Is Julia Faster than Python and Numba?

Author:Murphy  |  View: 26332  |  Time: 2025-03-23 12:42:06

Optimisation

Photo by Stanos on Unsplash

Numba is a widely used optimisation library for Python that elevates function execution times into the same ballpark as the C language, and C is undoubtedly rapid.

Is that level of optimisation enough to compete with a newer, purpose built, targeted language like Julia? And if so, are there any caveats to achieving that level of execution speed in Python?


Introduction

Photo by Ann H on Pexels

I have previously written an article comparing NumPy to Julia. The outcome was essentially that Julia is indeed faster than NumPy, in general. However, it is a bit more nuanced than that, so I encourage you to check out the article to get the whole story:

Is Julia Really Faster than Python and Numpy?

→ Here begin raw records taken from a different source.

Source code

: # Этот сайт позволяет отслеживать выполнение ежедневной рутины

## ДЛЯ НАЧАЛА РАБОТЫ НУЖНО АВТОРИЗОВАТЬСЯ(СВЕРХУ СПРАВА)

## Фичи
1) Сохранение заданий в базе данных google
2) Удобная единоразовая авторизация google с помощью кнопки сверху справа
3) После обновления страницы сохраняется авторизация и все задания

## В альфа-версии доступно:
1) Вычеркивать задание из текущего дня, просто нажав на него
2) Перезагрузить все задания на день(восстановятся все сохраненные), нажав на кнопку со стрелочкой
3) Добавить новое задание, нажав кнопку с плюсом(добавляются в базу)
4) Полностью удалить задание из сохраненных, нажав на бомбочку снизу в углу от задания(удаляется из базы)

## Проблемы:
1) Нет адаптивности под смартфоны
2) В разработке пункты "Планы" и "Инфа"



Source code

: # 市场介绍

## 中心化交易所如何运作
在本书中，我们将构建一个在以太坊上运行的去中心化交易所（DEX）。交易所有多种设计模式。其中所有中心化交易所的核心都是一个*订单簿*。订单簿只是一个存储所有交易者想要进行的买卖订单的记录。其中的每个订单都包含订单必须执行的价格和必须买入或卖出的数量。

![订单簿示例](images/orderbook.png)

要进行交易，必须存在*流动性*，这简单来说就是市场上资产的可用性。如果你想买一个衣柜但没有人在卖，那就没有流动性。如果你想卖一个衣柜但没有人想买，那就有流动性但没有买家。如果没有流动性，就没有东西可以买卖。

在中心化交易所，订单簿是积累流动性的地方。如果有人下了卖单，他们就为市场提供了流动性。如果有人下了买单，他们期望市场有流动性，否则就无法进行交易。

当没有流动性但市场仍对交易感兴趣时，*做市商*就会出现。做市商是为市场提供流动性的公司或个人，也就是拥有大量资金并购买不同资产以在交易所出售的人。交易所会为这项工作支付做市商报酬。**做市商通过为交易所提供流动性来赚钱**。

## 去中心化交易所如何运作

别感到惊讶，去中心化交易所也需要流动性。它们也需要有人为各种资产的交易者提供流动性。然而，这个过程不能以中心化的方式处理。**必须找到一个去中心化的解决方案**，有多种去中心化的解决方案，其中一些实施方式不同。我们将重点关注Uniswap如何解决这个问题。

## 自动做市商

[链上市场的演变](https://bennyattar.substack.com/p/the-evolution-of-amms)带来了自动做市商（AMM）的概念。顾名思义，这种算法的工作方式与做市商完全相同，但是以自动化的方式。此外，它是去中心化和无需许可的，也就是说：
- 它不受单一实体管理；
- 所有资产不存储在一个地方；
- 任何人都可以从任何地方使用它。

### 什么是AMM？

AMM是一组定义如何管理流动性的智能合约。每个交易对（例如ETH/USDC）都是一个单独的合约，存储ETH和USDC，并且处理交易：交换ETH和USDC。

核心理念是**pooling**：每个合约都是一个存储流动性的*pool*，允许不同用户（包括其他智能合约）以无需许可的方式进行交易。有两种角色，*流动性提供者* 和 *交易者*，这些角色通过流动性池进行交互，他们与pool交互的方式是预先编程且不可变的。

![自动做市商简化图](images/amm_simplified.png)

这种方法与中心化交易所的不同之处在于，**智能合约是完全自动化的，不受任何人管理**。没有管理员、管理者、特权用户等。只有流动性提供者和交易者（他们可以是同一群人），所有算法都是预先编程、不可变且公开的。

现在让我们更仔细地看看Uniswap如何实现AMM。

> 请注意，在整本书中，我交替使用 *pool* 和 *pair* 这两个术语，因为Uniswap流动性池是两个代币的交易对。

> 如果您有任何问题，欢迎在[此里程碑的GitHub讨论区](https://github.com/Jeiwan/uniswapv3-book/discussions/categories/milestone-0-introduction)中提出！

One of the most common responses to that article was something along the lines of:

Well you should also use Numba. It is simple to implement, and makes things even faster!

-quite a few people

…so this article is going to attempt to address that suggestion head on.

Does using Numba match, or even exceed, the speed of Julia? Is it as easy to use and implement as people seem to claim? And, are there any downsides?

Let's find out…

A quick primer on Julia

Photo by Ann H on Pexels

As some of you may not have read the previous article about NumPy, I will repeat the "What is Julia?" section included in that article here, but feel free to skip ahead if you have already read the previous article.

What is Julia?

Just in case you have no idea what Julia is, here is a quick primer.

Julia is an open source language that is dynamically typed, intuitive, and easy to use like Python, but with the speed of execution of a language like C.

It has been around approximately 11 years (born in 2012), so it is a relatively new language. However, it is at a stage of maturity where you wouldn't call it a fad.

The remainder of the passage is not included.